- Series
- Graph Theory Seminar
- Time
- Thursday, October 11, 2018 - 12:00pm for 1 hour (actually 50 minutes)
- Location
- Skiles 005
- Speaker
- Greg Blekherman – Georgia Tech
- Organizer
- Xingxing Yu
A
sum of squares of real numbers is always nonnegative. This elementary
observation is quite powerful, and can be used to prove graph density inequalities in
extremal combinatorics, which address so-called Turan problems. This is
the essence of semidefinite method of Lov\'{a}sz and
Szegedy, and also
Cauchy-Schwartz calculus of Razborov. Here multiplication and addition
take place in the gluing algebra of partially
labelled graphs. This
method has been successfully used on many occasions and has also been
extensively studied theoretically. There are two
competing viewpoints
on the power of the sums of squares method. Netzer and Thom refined a
Positivstellensatz of Lovasz and Szegedy by
showing that if f> 0
is a valid graph density inequality, then for any a>0 the inequality
f+a > 0 can be proved via sums of squares.

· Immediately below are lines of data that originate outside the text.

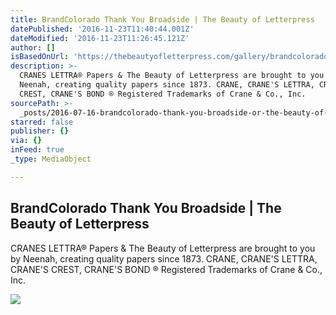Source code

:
 ```yaml
---
title: BrandColorado Thank You Broadside | The Beauty of Letterpress
datePublished: '2016-11-23T11:40:44.001Z'
dateModified: '2016-11-23T11:26:45.121Z'
author: []
isBasedOnUrl: 'https://thebeautyofletterpress.com/gallery/brandcolorado-thank-you-broadside/'
description: >-
  CRANES LETTRA® Papers & The Beauty of Letterpress are brought to you by
  Neenah, creating quality papers since 1873. CRANE, CRANE'S LETTRA, CRANE'S
  CREST, CRANE'S BOND ® Registered Trademarks of Crane & Co., Inc.
sourcePath: >-
  _posts/2016-07-16-brandcolorado-thank-you-broadside-or-the-beauty-of-letterpres.md
starred: false
publisher: {}
via: {}
inFeed: true
_type: MediaObject

---
```

<article style=""><h1>BrandColorado Thank You Broadside | The Beauty of Letterpress</h1><p>CRANES LETTRA® Papers &amp; The Beauty of Letterpress are brought to you by Neenah, creating quality papers since 1873. CRANE, CRANE'S LETTRA, CRANE'S CREST, CRANE'S BOND ® Registered Trademarks of Crane &amp; Co., Inc.</p><img src="https://thebeautyofletterpress.com/wp-content/uploads/2015/05/CO.jpg" /></article>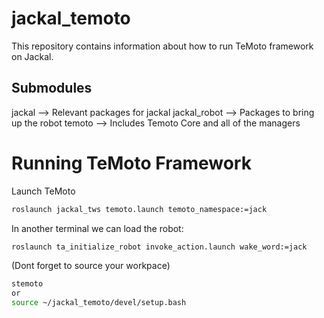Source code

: # jackal_temoto

This repository contains information about how to run TeMoto framework on Jackal. 

## Submodules
jackal --> Relevant packages for jackal 
jackal_robot --> Packages to bring up the robot
temoto --> Includes Temoto Core and all of the managers

# Running TeMoto Framework

Launch TeMoto
```bash
roslaunch jackal_tws temoto.launch temoto_namespace:=jack
```
In another terminal we can load the robot:
```bash
roslaunch ta_initialize_robot invoke_action.launch wake_word:=jack
```

(Dont forget to source your workpace)
```bash
stemoto 
or 
source ~/jackal_temoto/devel/setup.bash
```


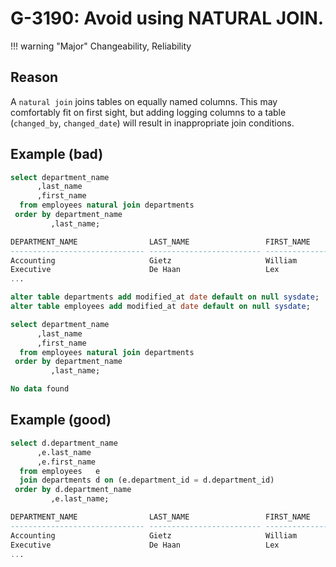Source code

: # G-3190: Avoid using NATURAL JOIN.

!!! warning "Major"
    Changeability, Reliability

## Reason

A `natural join` joins tables on equally named columns. This may comfortably fit on first sight, but adding logging columns to a table (`changed_by`, `changed_date`) will result in inappropriate join conditions. 

## Example (bad)

``` sql
select department_name 
      ,last_name 
      ,first_name 
  from employees natural join departments
 order by department_name 
         ,last_name;

DEPARTMENT_NAME                LAST_NAME                 FIRST_NAME         
------------------------------ ------------------------- --------------------
Accounting                     Gietz                     William             
Executive                      De Haan                   Lex                 
...

alter table departments add modified_at date default on null sysdate;
alter table employees add modified_at date default on null sysdate;

select department_name 
      ,last_name 
      ,first_name 
  from employees natural join departments
 order by department_name 
         ,last_name;

No data found
```

## Example (good)

``` sql
select d.department_name 
      ,e.last_name 
      ,e.first_name 
  from employees   e
  join departments d on (e.department_id = d.department_id)
 order by d.department_name 
         ,e.last_name;

DEPARTMENT_NAME                LAST_NAME                 FIRST_NAME         
------------------------------ ------------------------- --------------------
Accounting                     Gietz                     William             
Executive                      De Haan                   Lex                 
...
```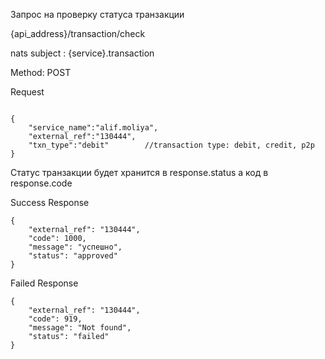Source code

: Запрос на проверку статуса транзакции

{api_address}/transaction/check

nats subject : {service}.transaction

Method: POST

Request

```

{
    "service_name":"alif.moliya",
    "external_ref":"130444",
    "txn_type":"debit"        //transaction type: debit, credit, p2p
}

```

Статус транзакции будет хранится в response.status а код в response.code

Success Response

```
{
    "external_ref": "130444",
    "code": 1000,
    "message": "успешно",
    "status": "approved"
}

```

Failed Response

```
{
    "external_ref": "130444",
    "code": 919,
    "message": "Not found",
    "status": "failed"
}

```
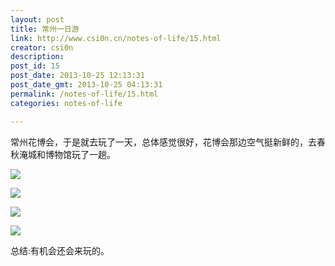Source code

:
 ```yaml
---
layout: post
title: 常州一日游
link: http://www.csi0n.cn/notes-of-life/15.html
creator: csi0n
description: 
post_id: 15
post_date: 2013-10-25 12:13:31
post_date_gmt: 2013-10-25 04:13:31
permalink: /notes-of-life/15.html
categories: notes-of-life

---
```


常州花博会，于是就去玩了一天，总体感觉很好，花博会那边空气挺新鲜的，去春秋淹城和博物馆玩了一趟。

![](http://i1.tietuku.com/21fe2b1880642c01.jpg)

![](http://i1.tietuku.com/19e4db9300236d90.jpg)

![](http://i1.tietuku.com/19e4db9300236d90.jpg)

![](http://i1.tietuku.com/888d01b839d7257f.jpg)

总结:有机会还会来玩的。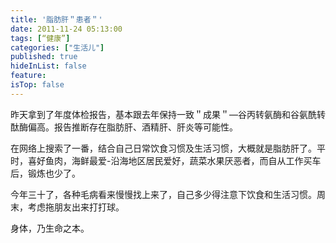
 ```yaml
---
title: '脂肪肝＂患者＂'
date: 2011-11-24 05:13:00
tags: [“健康”]
categories: ["生活儿"]
published: true
hideInList: false
feature: 
isTop: false
---
```

<p>昨天拿到了年度体检报告，基本跟去年保持一致＂成果＂—谷丙转氨酶和谷氨酰转酞酶偏高。报告推断存在脂肪肝、酒精肝、肝炎等可能性。</p>

<p>在网络上搜索了一番，结合自己日常饮食习惯及生活习惯，大概就是脂肪肝了。平时，喜好鱼肉，海鲜最爱-沿海地区居民爱好，蔬菜水果厌恶者，而自从工作买车后，锻炼也少了。</p>

<p>今年三十了，各种毛病看来慢慢找上来了，自己多少得注意下饮食和生活习惯。周末，考虑拖朋友出来打打球。</p>

<p>身体，乃生命之本。</p>
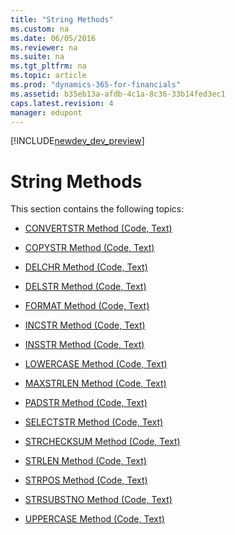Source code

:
 ```yaml
---
title: "String Methods"
ms.custom: na
ms.date: 06/05/2016
ms.reviewer: na
ms.suite: na
ms.tgt_pltfrm: na
ms.topic: article
ms.prod: "dynamics-365-for-financials"
ms.assetid: b35eb13a-afdb-4c1a-8c36-33b14fed3ec1
caps.latest.revision: 4
manager: edupont
---
```


[!INCLUDE[newdev_dev_preview](../includes/newdev_dev_preview.md)]

# String Methods
This section contains the following topics:  

-   [CONVERTSTR Method \(Code, Text\)](devenv-CONVERTSTR-Method-Code-Text.md)  

-   [COPYSTR Method \(Code, Text\)](devenv-COPYSTR-Method-Code-Text.md)  

-   [DELCHR Method \(Code, Text\)](devenv-DELCHR-Method-Code-Text.md)  

-   [DELSTR Method \(Code, Text\)](devenv-DELSTR-Method-Code-Text.md)  

-   [FORMAT Method \(Code, Text\)](devenv-FORMAT-Method-Code-Text.md)  

-   [INCSTR Method \(Code, Text\)](devenv-INCSTR-Method-Code-Text.md)  

-   [INSSTR Method \(Code, Text\)](devenv-INSSTR-Method-Code-Text.md)  

-   [LOWERCASE Method \(Code, Text\)](devenv-LOWERCASE-Method-Code-Text.md)  

-   [MAXSTRLEN Method \(Code, Text\)](devenv-MAXSTRLEN-Method-Code-Text.md)  

-   [PADSTR Method \(Code, Text\)](devenv-PADSTR-Method-Code-Text.md)  

-   [SELECTSTR Method \(Code, Text\)](devenv-SELECTSTR-Method-Code-Text.md)  

-   [STRCHECKSUM Method \(Code, Text\)](devenv-STRCHECKSUM-Method-Code-Text.md)  

-   [STRLEN Method \(Code, Text\)](devenv-STRLEN-Method-Code-Text.md)  

-   [STRPOS Method \(Code, Text\)](devenv-STRPOS-Method-Code-Text.md)  

-   [STRSUBSTNO Method \(Code, Text\)](devenv-STRSUBSTNO-Method-Code-Text.md)  

-   [UPPERCASE Method \(Code, Text\)](devenv-UPPERCASE-Method-Code-Text.md)
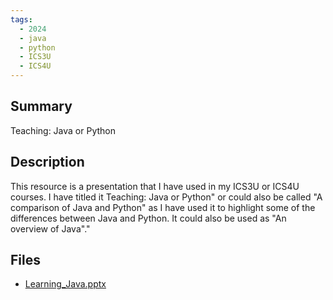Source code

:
 ```yaml
---
tags:
  - 2024
  - java
  - python
  - ICS3U
  - ICS4U
---
```


## Summary

Teaching: Java or Python

## Description

This resource is a presentation that I have used in my ICS3U or ICS4U courses. I have titled it Teaching: Java or Python" or could also be called "A comparison of Java and Python" as I have used it to highlight some of the differences between Java and Python. It could also be used as "An overview of Java"."

## Files

*   [Learning\_Java.pptx](https://www.russellgordon.ca/acse/cemc-cse-resources/resources/Ram_Etwaroo/Learning_Java.pptx)
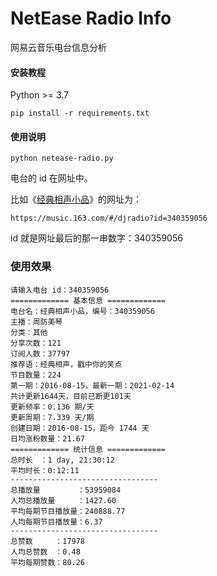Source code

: # NetEase Radio Info

网易云音乐电台信息分析

#### 安装教程

Python >= 3.7

```shell
pip install -r requirements.txt
```

#### 使用说明

```shell
python netease-radio.py
```

电台的 id 在网址中。

比如《[经典相声小品](https://music.163.com/#/djradio?id=340359056)》的网址为：

```
https://music.163.com/#/djradio?id=340359056
```

id 就是网址最后的那一串数字：340359056

### 使用效果

```
请输入电台 id：340359056
============= 基本信息 =============
电台名：经典相声小品，编号：340359056
主播：周防美琴
分类：其他
分享次数：121
订阅人数：37797
推荐语：经典相声，戳中你的笑点
节目数量：224
第一期：2016-08-15，最新一期：2021-02-14
共计更新1644天，目前已断更101天
更新频率：0.136 期/天
更新周期：7.339 天/期
创建日期：2016-08-15，距今 1744 天
日均涨粉数量：21.67
============= 统计信息 =============
总时长　：1 day, 21:30:12
平均时长：0:12:11
---------------------------------
总播放量　　　　　：53959084
人均总播放量　　　：1427.60
平均每期节目播放量：240888.77
人均每期节目播放量：6.37
---------------------------------
总赞数　　　：17978
人均总赞数　：0.48
平均每期赞数：80.26
```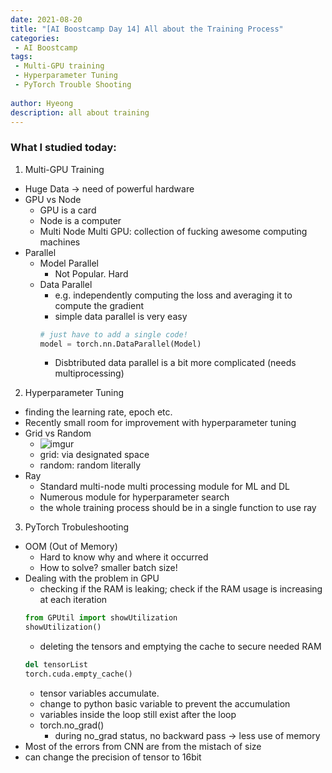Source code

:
 ```yaml
---
date: 2021-08-20
title: "[AI Boostcamp Day 14] All about the Training Process"
categories: 
 - AI Boostcamp
tags:
 - Multi-GPU training
 - Hyperparameter Tuning
 - PyTorch Trouble Shooting
 
author: Hyeong
description: all about training
---
```


### What I studied today:
1. Multi-GPU Training
- Huge Data -> need of powerful hardware
- GPU vs Node
    - GPU is a card
    - Node is a computer
    - Multi Node Multi GPU: collection of fucking awesome computing machines
- Parallel
    - Model Parallel
        - Not Popular. Hard
    - Data Parallel
        - e.g. independently computing the loss and averaging it to compute the gradient
        - simple data parallel is very easy
        ```python
        # just have to add a single code!
        model = torch.nn.DataParallel(Model)
        ```
        - Disbtributed data parallel is a bit more complicated (needs multiprocessing)

2. Hyperparameter Tuning
- finding the learning rate, epoch etc.
- Recently small room for improvement with hyperparameter tuning
- Grid vs Random
    - ![imgur](https://i.imgur.com/pH0qRsw.png)
    - grid: via designated space
    - random: random literally
- Ray
    - Standard multi-node multi processing module for ML and DL
    - Numerous module for hyperparameter search
    - the whole training process should be in a single function to use ray

3. PyTorch Trobuleshooting
- OOM (Out of Memory)
    - Hard to know why and where it occurred 
    - How to solve? smaller batch size!
- Dealing with the problem in GPU 
    - checking if the RAM is leaking; check if the RAM usage is increasing at each iteration
    ```python
    from GPUtil import showUtilization
    showUtilization()
    ```
    - deleting  the tensors and emptying the cache to secure needed RAM
    ```python
    del tensorList
    torch.cuda.empty_cache()
    ```
    - tensor variables accumulate. 
    - change to python basic variable to prevent the accumulation
    - variables inside the loop still exist after the loop
    - torch.no_grad()
        - during no_grad status, no backward pass -> less use of memory
- Most of the errors from CNN are from the mistach of size
- can change the precision of tensor to 16bit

On the other hand,
Hatami and Norine
showed that testing whether a graph density inequality f > 0 is valid
is an undecidable problem, and also provided explicit but
complicated examples
of inequalities that cannot be proved using sums of squares. I will
introduce the sums of squares method, do several
examples of sums of
squares proofs, and then present simple explicit inequalities that show
strong limitations of the sums of squares method. This
is joint work in progress with Annie Raymond, Mohit Singh and Rekha Thomas.